[ASSIGNMENT] Which lines of the data below include the string "with"? Return each of them.

[PROVIDED DATA]
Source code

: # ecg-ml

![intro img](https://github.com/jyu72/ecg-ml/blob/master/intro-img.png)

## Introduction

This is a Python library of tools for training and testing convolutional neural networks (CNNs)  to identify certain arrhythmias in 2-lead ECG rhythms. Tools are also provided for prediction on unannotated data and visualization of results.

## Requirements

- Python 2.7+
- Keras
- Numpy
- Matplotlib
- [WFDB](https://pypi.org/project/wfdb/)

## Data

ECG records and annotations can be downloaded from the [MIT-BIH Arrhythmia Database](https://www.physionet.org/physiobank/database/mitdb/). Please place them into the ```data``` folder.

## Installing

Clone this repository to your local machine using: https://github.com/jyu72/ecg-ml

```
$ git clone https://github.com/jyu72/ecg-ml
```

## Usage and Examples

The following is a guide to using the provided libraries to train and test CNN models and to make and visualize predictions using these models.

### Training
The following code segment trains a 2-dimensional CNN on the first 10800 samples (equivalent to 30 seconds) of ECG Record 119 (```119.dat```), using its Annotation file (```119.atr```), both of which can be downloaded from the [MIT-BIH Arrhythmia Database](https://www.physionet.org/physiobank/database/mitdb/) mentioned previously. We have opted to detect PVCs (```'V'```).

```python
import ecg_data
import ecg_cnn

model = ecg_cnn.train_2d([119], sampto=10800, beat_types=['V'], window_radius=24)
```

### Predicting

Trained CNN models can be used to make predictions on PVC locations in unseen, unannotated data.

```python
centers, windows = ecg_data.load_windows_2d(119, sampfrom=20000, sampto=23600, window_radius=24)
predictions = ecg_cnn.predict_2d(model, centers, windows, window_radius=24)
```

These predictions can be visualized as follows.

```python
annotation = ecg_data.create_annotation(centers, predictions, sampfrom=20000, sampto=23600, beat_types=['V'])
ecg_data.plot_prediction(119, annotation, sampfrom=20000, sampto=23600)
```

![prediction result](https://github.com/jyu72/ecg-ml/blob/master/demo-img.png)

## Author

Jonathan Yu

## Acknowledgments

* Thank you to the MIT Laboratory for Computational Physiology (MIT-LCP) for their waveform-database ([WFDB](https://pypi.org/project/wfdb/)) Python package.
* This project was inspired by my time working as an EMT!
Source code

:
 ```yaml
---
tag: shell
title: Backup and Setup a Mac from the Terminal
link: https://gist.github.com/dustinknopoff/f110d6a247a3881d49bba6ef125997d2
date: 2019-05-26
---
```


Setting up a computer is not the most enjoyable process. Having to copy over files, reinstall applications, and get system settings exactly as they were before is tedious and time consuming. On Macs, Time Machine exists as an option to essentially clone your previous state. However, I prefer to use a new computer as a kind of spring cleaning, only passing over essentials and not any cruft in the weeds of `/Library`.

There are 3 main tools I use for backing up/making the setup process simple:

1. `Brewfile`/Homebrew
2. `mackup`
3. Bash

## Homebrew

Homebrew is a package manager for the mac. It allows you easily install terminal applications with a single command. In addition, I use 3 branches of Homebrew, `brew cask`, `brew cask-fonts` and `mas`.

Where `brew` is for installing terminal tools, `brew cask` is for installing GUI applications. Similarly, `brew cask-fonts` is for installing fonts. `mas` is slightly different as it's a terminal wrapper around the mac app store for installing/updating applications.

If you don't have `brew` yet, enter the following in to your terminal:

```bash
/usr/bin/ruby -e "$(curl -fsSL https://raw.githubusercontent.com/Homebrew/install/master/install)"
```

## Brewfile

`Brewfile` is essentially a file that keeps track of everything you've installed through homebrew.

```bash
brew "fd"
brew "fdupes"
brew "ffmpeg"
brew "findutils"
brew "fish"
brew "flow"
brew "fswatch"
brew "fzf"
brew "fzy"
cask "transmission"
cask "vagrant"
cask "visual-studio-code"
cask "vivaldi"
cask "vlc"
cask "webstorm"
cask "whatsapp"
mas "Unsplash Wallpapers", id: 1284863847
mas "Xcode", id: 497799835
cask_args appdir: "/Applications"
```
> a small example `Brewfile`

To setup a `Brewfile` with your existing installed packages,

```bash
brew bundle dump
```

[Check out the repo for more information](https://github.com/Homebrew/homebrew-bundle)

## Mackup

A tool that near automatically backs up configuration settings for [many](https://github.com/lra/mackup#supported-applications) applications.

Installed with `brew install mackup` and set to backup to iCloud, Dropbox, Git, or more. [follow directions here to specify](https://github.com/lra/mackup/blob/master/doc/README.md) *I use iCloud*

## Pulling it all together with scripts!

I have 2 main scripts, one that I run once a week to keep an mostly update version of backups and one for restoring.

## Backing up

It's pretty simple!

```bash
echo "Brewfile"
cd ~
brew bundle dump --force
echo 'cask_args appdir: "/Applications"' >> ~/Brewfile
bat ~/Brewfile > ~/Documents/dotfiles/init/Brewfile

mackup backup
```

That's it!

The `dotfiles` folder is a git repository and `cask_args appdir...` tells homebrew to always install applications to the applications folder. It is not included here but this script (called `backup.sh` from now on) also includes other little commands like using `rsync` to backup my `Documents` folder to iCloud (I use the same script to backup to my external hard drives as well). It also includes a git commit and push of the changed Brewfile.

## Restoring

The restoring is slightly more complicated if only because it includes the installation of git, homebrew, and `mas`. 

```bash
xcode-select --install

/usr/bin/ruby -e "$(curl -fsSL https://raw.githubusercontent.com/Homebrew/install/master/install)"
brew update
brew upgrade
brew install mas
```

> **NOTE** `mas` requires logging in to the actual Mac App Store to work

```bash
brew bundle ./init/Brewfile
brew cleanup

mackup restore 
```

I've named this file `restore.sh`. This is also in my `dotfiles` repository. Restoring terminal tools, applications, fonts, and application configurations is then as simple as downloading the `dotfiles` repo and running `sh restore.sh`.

[ANSWER BOX]
Homebrew is a package manager for the mac. It allows you easily install terminal applications with a single command. In addition, I use 3 branches of Homebrew, `brew cask`, `brew cask-fonts` and `mas`.
To setup a `Brewfile` with your existing installed packages,
Installed with `brew install mackup` and set to backup to iCloud, Dropbox, Git, or more. [follow directions here to specify](https://github.com/lra/mackup/blob/master/doc/README.md) *I use iCloud*
## Pulling it all together with scripts!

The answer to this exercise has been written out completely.